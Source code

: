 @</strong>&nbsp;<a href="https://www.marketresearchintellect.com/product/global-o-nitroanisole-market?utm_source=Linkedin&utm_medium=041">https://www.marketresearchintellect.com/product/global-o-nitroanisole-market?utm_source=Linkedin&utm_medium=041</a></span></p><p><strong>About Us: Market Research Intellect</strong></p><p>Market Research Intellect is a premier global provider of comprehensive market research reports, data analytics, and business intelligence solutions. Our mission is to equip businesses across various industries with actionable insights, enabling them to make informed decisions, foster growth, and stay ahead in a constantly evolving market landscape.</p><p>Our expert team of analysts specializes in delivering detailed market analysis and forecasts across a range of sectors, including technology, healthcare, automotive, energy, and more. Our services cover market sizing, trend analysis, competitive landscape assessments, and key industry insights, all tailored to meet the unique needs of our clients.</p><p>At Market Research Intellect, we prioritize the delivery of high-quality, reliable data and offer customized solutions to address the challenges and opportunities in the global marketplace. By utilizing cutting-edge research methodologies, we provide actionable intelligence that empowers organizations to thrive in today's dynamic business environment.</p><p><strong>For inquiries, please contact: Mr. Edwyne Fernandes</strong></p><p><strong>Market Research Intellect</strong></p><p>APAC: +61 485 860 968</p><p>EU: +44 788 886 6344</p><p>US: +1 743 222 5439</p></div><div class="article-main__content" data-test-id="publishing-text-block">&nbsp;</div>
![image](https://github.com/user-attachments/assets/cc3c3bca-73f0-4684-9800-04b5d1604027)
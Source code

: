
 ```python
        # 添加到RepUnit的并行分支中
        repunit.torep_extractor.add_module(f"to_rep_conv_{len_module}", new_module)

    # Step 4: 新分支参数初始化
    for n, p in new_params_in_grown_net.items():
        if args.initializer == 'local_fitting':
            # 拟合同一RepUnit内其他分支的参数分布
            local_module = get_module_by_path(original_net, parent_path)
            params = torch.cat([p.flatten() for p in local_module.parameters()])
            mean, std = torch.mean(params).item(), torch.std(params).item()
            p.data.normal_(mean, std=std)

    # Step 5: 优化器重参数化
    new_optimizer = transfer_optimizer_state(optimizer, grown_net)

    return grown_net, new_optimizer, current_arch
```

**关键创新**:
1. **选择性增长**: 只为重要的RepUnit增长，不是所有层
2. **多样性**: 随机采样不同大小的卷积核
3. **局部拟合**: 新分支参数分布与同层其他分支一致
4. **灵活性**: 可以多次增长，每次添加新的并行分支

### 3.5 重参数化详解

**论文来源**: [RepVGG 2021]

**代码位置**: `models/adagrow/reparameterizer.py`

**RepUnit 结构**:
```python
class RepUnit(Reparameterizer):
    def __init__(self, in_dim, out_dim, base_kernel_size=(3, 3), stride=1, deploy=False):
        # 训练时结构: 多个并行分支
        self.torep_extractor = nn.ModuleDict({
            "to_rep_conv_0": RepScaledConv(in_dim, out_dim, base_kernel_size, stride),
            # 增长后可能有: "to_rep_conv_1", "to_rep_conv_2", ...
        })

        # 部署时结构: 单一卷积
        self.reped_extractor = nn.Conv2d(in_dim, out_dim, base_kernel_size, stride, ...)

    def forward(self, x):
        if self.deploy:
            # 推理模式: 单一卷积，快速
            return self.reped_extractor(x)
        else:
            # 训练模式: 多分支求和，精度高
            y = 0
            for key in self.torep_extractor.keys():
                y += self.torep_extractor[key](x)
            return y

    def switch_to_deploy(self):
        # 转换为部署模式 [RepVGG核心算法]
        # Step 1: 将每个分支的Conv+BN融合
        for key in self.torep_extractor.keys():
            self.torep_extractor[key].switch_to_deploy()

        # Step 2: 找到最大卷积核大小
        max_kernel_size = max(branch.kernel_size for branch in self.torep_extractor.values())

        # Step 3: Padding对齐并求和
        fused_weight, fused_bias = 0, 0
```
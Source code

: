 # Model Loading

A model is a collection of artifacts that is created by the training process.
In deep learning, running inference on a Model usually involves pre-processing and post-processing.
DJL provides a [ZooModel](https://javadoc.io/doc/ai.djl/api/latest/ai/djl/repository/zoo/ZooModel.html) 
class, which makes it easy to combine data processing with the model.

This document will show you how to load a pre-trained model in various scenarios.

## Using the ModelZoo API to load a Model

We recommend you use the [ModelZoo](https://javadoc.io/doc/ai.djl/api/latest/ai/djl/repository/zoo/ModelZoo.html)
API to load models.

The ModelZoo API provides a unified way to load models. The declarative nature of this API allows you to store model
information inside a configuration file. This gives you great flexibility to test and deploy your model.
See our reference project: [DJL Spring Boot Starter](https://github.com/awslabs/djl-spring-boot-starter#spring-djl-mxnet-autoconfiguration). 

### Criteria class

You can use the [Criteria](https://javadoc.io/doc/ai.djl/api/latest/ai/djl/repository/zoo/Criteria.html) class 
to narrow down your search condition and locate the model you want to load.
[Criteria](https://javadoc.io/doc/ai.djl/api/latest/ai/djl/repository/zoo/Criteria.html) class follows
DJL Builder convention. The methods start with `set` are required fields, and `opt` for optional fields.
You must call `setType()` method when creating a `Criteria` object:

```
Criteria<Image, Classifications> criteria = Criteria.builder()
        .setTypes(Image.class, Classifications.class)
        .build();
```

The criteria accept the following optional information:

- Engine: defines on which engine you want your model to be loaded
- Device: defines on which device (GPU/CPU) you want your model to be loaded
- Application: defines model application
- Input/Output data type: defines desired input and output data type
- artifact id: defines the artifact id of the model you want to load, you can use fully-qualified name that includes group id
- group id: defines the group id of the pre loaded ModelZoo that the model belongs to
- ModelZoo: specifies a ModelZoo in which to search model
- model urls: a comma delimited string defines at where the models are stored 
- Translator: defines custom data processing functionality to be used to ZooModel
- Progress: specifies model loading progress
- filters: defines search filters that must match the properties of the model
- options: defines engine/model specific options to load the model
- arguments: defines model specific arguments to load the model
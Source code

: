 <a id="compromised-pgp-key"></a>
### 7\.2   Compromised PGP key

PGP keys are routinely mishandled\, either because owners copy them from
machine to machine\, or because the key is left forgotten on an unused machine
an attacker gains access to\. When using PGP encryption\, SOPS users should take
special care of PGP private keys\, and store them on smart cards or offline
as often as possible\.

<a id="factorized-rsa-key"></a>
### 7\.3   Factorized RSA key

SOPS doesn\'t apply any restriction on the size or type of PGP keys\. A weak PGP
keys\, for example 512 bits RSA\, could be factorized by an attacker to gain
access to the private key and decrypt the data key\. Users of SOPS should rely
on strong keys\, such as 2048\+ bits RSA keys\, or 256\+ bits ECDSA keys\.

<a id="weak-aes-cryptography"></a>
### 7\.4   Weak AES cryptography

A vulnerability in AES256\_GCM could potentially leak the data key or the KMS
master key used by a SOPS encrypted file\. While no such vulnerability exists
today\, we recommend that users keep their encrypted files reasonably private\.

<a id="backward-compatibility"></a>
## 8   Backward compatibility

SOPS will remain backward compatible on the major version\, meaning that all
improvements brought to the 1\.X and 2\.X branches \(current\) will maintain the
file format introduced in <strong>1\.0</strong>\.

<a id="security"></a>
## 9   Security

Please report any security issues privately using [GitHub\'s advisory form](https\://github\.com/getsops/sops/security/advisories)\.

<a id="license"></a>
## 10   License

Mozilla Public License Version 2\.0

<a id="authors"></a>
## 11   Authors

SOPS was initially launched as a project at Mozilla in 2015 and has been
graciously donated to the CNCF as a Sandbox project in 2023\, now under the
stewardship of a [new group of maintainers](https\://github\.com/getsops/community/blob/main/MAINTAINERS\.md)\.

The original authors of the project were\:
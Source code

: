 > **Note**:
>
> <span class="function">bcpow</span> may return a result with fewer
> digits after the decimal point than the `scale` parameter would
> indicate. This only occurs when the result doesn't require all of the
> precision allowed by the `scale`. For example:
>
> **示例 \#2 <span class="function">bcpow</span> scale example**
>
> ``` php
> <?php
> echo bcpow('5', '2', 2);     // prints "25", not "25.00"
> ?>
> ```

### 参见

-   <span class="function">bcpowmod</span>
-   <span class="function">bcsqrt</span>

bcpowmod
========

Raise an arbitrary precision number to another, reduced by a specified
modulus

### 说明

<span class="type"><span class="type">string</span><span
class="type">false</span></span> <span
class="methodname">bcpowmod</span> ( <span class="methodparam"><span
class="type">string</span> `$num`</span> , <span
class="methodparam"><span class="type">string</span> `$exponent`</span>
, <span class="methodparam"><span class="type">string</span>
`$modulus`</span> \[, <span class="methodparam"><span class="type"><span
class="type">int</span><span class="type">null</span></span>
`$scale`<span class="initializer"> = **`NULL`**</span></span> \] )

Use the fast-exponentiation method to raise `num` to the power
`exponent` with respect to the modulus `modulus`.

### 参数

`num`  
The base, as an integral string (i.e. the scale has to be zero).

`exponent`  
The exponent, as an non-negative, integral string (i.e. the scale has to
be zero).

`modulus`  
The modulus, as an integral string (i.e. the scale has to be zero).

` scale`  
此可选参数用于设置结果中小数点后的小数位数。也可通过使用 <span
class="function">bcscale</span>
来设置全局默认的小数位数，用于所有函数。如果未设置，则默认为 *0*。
::::::
• _Exercise requirements_
If a line in the entries contains the word "precision", copy that line out.

• _Task response_
> precision allowed by the `scale`. For example:
Raise an arbitrary precision number to another, reduced by a specified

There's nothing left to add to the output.